*** Records provided ***

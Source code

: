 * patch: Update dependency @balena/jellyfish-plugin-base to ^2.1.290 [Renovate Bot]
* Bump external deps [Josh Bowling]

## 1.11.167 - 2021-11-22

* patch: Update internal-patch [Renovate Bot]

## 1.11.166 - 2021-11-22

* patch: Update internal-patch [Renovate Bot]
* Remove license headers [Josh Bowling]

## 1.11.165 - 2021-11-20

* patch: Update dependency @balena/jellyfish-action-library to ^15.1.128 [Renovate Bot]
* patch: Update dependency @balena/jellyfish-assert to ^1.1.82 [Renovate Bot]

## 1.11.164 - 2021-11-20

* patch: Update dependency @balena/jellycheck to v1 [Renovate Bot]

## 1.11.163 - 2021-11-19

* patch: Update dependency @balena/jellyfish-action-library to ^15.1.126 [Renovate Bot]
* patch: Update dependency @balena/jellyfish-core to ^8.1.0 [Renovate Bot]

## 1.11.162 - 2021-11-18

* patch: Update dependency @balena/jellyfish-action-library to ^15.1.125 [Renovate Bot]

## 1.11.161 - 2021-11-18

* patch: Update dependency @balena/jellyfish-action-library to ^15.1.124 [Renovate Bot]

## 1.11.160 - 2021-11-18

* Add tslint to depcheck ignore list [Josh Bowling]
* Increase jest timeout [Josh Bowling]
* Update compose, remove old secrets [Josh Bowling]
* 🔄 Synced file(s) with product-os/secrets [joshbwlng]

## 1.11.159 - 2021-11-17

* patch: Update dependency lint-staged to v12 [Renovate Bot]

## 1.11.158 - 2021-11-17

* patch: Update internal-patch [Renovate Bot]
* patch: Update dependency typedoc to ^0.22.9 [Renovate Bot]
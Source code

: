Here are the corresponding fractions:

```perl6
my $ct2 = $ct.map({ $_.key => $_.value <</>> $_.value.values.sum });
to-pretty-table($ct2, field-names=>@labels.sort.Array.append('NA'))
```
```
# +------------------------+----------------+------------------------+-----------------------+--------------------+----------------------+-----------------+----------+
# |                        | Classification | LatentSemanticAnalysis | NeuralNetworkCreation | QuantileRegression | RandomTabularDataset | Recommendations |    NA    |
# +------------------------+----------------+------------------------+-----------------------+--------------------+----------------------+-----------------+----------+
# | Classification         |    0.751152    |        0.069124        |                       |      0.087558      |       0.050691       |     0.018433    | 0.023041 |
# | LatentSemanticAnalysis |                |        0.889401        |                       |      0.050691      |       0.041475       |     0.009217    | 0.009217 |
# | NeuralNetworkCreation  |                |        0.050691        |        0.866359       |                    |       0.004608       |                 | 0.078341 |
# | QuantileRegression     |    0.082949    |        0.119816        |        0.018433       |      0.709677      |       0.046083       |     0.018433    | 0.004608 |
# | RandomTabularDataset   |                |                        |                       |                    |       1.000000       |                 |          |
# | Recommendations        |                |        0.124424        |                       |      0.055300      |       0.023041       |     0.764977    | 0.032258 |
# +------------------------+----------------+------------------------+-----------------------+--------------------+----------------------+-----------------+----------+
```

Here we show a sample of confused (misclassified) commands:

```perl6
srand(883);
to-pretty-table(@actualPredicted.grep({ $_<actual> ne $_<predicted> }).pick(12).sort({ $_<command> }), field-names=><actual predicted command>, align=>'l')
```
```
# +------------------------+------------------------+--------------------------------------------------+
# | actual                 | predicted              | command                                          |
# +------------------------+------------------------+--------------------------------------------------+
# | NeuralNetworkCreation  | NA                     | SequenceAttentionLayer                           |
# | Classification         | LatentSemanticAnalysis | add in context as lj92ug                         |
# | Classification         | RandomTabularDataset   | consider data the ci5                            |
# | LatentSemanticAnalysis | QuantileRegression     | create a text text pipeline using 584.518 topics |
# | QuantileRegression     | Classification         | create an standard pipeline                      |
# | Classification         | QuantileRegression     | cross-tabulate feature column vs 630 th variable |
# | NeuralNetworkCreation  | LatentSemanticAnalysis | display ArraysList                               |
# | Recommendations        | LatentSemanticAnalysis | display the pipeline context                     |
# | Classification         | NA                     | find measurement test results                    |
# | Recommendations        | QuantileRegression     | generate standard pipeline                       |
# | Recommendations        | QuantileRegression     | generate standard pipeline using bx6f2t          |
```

***

**Assignment**
In the listing above, find each line containing "generate" and copy it.

**Output for this task**
# | Recommendations        | QuantileRegression     | generate standard pipeline                       |
# | Recommendations        | QuantileRegression     | generate standard pipeline using bx6f2t          |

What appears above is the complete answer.